State Key Laboratory for Infectious Disease Prevention and Control (SKLID), National Institute for Viral Disease Control and Prevention, Chinese Center for Disease Control and Prevention (IVDC, China CDC), 100 Yingxin Street, Xuan Wu District, Beijing 100052, China.
J Virol Methods. 2013 Apr;189(1):235-7. doi: 10.1016/j.jviromet.2013.01.015. Epub 2013 Feb 9.
Based on an infectious clone of Sindbis-like virus XJ-160, recombinant vectors containing a reporter gene (enhanced green fluorescence protein [EGFP] or Gaussia luciferase [GLUC]) were constructed by placing the reporter gene cassette containing the subgenomic promoter behind the 3' terminus of the viral structural protein gene. EGFP/GLUC-tagged Sindbis-like viruses were rescued in BHK-21 cells transfected with transcripts produced from the recombinant vectors. EGFP expression and strong luciferase activity were detected in BHK-21 cells infected with repeated passages of the EGFP/GLUC-tagged viruses, revealing the genetic stability of the chimeric viruses. The EGFP/GLUC-tagged Sindbis viruses reported will contribute to the assessment of viral replication and proliferation, tracking and elucidating Alphavirus-host interactions, and screening for antiviral compounds.
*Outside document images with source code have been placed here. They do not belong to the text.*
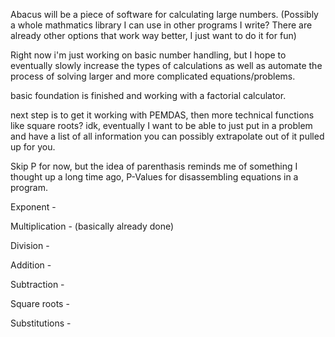 Abacus will be a piece of software for calculating large numbers. (Possibly a whole mathmatics library I can use in other programs I write? There are already other options that work way better, I just want to do it for fun)

Right now i'm just working on basic number handling, but I hope to eventually slowly increase the types of calculations as well as automate the process of solving larger and more complicated equations/problems.

basic foundation is finished and working with a factorial calculator.

next step is to get it working with PEMDAS, then more technical functions like square roots? idk, eventually I want to be able to just put in a problem and have a list of all information you can possibly extrapolate out of it pulled up for you.

Skip P for now, but the idea of parenthasis reminds me of something I thought up a long time ago, P-Values for disassembling equations in a program.

Exponent -

Multiplication - (basically already done)

Division - 

Addition -

Subtraction -

Square roots - 

Substitutions -
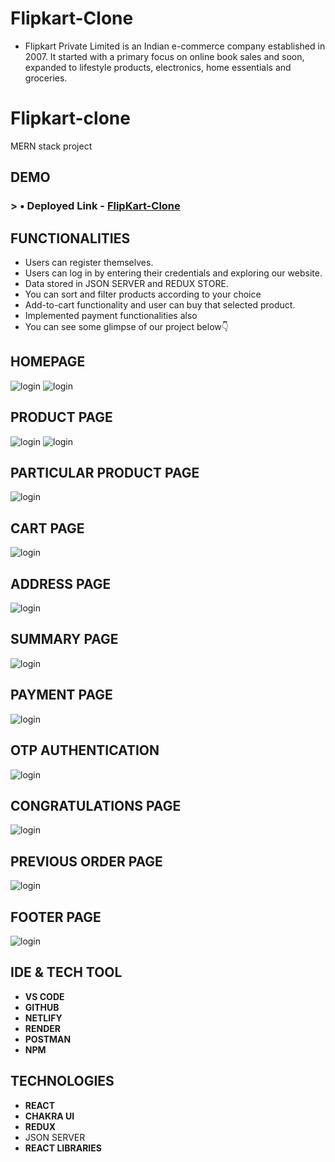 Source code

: # Flipkart-Clone
- Flipkart Private Limited is an Indian e-commerce company established in 2007. It started with a primary focus on online book sales and soon, expanded to lifestyle products, electronics, home essentials and groceries.
# Flipkart-clone
MERN stack project
## DEMO
### > • Deployed Link - [FlipKart-Clone](https://flipkart-clone-project-m.netlify.app)
## FUNCTIONALITIES
- Users can register themselves.
- Users can log in by entering their credentials and exploring our website.
- Data stored in JSON SERVER and REDUX STORE.
- You can sort and filter products according to your choice
- Add-to-cart functionality and user can buy that selected product.
- Implemented payment functionalities also
- You can see some glimpse of our project below👇
## HOMEPAGE

<img src="https://cdn.hashnode.com/res/hashnode/image/upload/v1666254871399/QQ3d6gUok.png" alt="login"/>
<img src="https://cdn.hashnode.com/res/hashnode/image/upload/v1666254887937/2CTa0YMEs.png" alt="login"/>

## PRODUCT PAGE

<img src="https://cdn.hashnode.com/res/hashnode/image/upload/v1666254954988/Pw1dm1bJu.png" alt="login"/>
<img src="https://cdn.hashnode.com/res/hashnode/image/upload/v1666254968290/ByUPyU5rd.png" alt="login"/>

## PARTICULAR PRODUCT PAGE

<img src="https://cdn.hashnode.com/res/hashnode/image/upload/v1666255010671/f7XtUT-X5.png" alt="login"/>


## CART PAGE

<img src="https://cdn.hashnode.com/res/hashnode/image/upload/v1666255029754/I-zQHEr5w.png" alt="login"/>

## ADDRESS PAGE

<img src="https://cdn.hashnode.com/res/hashnode/image/upload/v1666255078571/0cjHAYAlc.png" alt="login"/>

## SUMMARY PAGE

<img src="https://cdn.hashnode.com/res/hashnode/image/upload/v1666255102810/5pZRzpajd.png" alt="login"/>


## PAYMENT PAGE

<img src="https://cdn.hashnode.com/res/hashnode/image/upload/v1666255129958/MKbjuzbqP.png" alt="login"/>

## OTP AUTHENTICATION

<img src="https://cdn.hashnode.com/res/hashnode/image/upload/v1666255151184/FCubSRoIJ.png" alt="login"/>

## CONGRATULATIONS PAGE

<img src="https://cdn.hashnode.com/res/hashnode/image/upload/v1666255187212/mX0FKeTY3.png" alt="login"/>

## PREVIOUS ORDER PAGE

<img src="https://cdn.hashnode.com/res/hashnode/image/upload/v1666255217489/HiJhUlhy8.png" alt="login"/>

## FOOTER PAGE

<img src="https://cdn.hashnode.com/res/hashnode/image/upload/v1666255239507/cVszTntgL.png" alt="login"/>


## IDE & TECH TOOL

- **VS CODE**
- **GITHUB**
- **NETLIFY**
- **RENDER**
- **POSTMAN**
- **NPM**


## TECHNOLOGIES

- **REACT**
- **CHAKRA UI**
- **REDUX**
- JSON SERVER
- **REACT LIBRARIES**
基于辛德毕斯样病毒 XJ-160 的感染性克隆,通过将包含亚基因组启动子的报告基因盒置于病毒结构蛋白基因的 3' 末端,构建了含有报告基因(增强型绿色荧光蛋白 [EGFP] 或高斯荧光素酶 [GLUC])的重组载体。通过转染来自重组载体的转录本,在 BHK-21 细胞中拯救了 EGFP/GLUC 标记的辛德毕斯样病毒。在感染了重复传代的 EGFP/GLUC 标记病毒的 BHK-21 细胞中检测到 EGFP 表达和强烈的荧光素酶活性,表明嵌合病毒的遗传稳定性。报告的 EGFP/GLUC 标记辛德毕斯病毒将有助于评估病毒复制和增殖、跟踪和阐明黄病毒-宿主相互作用以及筛选抗病毒化合物。